(Dataset records)
....................
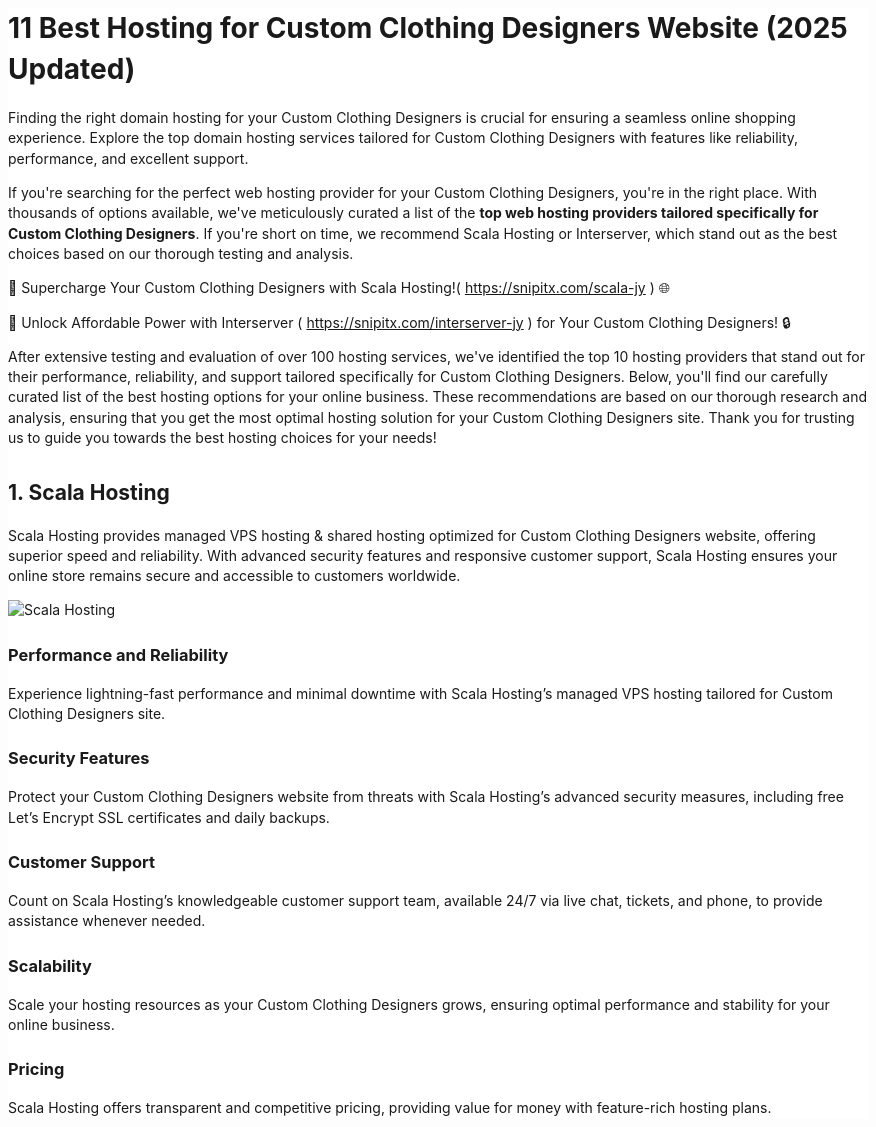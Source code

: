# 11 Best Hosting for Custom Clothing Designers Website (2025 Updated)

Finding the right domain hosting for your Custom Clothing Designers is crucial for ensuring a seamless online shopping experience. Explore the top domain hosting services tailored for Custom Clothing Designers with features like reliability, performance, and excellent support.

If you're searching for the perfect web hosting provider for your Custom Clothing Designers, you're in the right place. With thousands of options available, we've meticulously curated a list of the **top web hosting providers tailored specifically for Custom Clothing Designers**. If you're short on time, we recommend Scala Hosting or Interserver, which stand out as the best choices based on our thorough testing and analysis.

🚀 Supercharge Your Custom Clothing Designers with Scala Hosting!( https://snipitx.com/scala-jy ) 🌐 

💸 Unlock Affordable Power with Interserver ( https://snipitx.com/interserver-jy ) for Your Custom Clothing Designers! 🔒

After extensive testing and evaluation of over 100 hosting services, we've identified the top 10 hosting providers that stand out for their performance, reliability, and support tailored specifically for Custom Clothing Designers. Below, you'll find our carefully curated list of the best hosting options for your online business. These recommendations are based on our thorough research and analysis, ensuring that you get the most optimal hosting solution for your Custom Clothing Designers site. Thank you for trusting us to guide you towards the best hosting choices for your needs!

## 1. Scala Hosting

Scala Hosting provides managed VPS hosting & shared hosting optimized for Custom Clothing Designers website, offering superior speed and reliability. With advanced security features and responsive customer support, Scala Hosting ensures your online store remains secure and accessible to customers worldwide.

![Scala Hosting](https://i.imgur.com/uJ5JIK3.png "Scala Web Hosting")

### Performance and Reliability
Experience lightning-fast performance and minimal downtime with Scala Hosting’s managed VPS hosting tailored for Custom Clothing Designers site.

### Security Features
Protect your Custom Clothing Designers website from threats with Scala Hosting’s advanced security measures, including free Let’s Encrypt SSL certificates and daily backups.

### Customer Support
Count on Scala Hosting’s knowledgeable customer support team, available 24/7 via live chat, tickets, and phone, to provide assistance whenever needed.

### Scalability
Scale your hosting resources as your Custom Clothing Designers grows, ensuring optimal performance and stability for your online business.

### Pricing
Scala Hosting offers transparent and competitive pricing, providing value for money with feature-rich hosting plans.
....................
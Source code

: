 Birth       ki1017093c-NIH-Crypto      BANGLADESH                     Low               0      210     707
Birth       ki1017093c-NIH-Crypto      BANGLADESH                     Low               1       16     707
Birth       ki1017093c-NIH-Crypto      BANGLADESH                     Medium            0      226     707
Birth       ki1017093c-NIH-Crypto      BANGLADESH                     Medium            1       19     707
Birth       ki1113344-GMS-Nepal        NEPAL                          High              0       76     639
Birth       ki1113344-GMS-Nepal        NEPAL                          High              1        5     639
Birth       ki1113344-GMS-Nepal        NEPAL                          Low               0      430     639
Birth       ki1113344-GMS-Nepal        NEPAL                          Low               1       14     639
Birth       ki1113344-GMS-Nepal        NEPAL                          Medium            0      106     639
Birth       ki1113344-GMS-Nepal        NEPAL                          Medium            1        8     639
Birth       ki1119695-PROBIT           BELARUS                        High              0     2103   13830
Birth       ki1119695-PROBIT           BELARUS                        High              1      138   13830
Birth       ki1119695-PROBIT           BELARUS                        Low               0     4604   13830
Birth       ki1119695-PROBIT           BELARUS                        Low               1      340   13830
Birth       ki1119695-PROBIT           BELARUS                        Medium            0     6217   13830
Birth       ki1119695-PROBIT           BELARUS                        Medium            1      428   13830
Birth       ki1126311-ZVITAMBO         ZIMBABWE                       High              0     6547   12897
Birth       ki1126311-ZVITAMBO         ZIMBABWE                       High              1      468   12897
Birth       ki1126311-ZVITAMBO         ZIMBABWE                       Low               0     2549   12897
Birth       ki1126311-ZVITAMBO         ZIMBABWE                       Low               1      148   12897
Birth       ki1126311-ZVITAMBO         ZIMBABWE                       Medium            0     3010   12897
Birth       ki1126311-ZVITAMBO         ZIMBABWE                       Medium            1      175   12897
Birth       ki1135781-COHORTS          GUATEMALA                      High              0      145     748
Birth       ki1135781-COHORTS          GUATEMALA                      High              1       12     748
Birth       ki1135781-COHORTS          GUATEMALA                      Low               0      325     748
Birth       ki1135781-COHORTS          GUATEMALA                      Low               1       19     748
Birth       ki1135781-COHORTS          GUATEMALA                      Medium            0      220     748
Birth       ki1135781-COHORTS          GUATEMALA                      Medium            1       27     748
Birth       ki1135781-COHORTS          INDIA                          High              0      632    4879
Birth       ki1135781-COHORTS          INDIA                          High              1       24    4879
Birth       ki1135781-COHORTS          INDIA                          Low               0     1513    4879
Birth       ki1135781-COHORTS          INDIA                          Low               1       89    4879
....................
ABOUT THIS TASK> In the records above, the lines containing the string "snipitx" should be counted; give only the total.

SOLUTION TO THIS TASK> 2